Exercise objective
Repeat each line, word for word, from the one containing "- [第六幕「愿嫣红不再断绝" through the last line of the entries, and include no other output.

Dataset records
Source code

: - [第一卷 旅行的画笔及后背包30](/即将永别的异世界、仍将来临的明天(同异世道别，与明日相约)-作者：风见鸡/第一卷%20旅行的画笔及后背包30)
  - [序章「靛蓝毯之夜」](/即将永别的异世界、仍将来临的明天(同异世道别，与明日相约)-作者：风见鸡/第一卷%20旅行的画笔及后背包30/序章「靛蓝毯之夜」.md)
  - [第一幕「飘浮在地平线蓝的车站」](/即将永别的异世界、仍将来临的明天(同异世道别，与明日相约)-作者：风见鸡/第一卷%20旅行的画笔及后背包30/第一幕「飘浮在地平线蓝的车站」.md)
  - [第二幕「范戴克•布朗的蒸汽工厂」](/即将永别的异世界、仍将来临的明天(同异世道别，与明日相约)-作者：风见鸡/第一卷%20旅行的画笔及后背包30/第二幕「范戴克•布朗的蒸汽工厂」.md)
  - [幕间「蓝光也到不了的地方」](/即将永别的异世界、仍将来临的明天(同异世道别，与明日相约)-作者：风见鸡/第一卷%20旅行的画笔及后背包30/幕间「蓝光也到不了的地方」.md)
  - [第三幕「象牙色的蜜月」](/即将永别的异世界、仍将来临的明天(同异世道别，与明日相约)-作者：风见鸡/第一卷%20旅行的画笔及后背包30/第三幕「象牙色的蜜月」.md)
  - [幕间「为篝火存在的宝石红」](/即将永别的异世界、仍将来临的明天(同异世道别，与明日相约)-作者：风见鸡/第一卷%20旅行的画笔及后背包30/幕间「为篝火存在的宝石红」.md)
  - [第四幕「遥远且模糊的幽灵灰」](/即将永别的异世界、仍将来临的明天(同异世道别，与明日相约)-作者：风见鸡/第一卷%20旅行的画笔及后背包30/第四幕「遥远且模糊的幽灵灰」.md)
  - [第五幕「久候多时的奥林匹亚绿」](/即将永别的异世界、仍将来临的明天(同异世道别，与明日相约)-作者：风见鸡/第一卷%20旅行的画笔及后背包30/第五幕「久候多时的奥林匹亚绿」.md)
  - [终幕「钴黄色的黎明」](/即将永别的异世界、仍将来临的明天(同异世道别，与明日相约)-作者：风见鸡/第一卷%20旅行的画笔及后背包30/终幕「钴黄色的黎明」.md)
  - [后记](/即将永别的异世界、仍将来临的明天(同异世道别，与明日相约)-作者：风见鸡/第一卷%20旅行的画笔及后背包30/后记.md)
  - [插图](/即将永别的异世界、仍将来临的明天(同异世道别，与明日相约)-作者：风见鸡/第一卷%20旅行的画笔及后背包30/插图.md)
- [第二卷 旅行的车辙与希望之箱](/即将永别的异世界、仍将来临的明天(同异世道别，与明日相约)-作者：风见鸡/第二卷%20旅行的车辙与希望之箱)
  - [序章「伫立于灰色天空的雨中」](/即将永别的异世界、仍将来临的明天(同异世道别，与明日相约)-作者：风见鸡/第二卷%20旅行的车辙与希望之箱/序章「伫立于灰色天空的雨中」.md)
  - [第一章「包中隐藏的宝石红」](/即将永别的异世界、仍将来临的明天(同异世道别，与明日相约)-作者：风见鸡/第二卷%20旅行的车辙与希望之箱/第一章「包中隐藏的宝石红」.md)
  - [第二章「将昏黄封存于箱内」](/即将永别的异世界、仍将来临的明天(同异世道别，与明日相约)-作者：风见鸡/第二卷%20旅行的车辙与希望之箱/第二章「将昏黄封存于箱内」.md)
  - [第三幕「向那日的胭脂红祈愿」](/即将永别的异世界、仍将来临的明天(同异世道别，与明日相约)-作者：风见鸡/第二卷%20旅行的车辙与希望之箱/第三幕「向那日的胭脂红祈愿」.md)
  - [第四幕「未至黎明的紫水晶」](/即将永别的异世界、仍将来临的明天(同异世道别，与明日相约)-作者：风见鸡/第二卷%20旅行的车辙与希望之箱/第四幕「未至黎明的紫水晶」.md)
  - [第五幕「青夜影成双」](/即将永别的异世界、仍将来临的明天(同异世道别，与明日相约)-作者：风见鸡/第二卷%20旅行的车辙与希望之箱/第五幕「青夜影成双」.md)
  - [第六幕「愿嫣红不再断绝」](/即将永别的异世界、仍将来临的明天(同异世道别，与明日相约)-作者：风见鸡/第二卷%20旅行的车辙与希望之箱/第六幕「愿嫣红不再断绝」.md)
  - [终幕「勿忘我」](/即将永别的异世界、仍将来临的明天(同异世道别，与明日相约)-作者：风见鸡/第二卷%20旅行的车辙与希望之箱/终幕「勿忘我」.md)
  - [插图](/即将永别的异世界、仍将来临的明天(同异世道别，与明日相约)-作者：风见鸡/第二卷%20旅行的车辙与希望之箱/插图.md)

The completed task
  - [第六幕「愿嫣红不再断绝」](/即将永别的异世界、仍将来临的明天(同异世道别，与明日相约)-作者：风见鸡/第二卷%20旅行的车辙与希望之箱/第六幕「愿嫣红不再断绝」.md)
  - [终幕「勿忘我」](/即将永别的异世界、仍将来临的明天(同异世道别，与明日相约)-作者：风见鸡/第二卷%20旅行的车辙与希望之箱/终幕「勿忘我」.md)
  - [插图](/即将永别的异世界、仍将来临的明天(同异世道别，与明日相约)-作者：风见鸡/第二卷%20旅行的车辙与希望之箱/插图.md)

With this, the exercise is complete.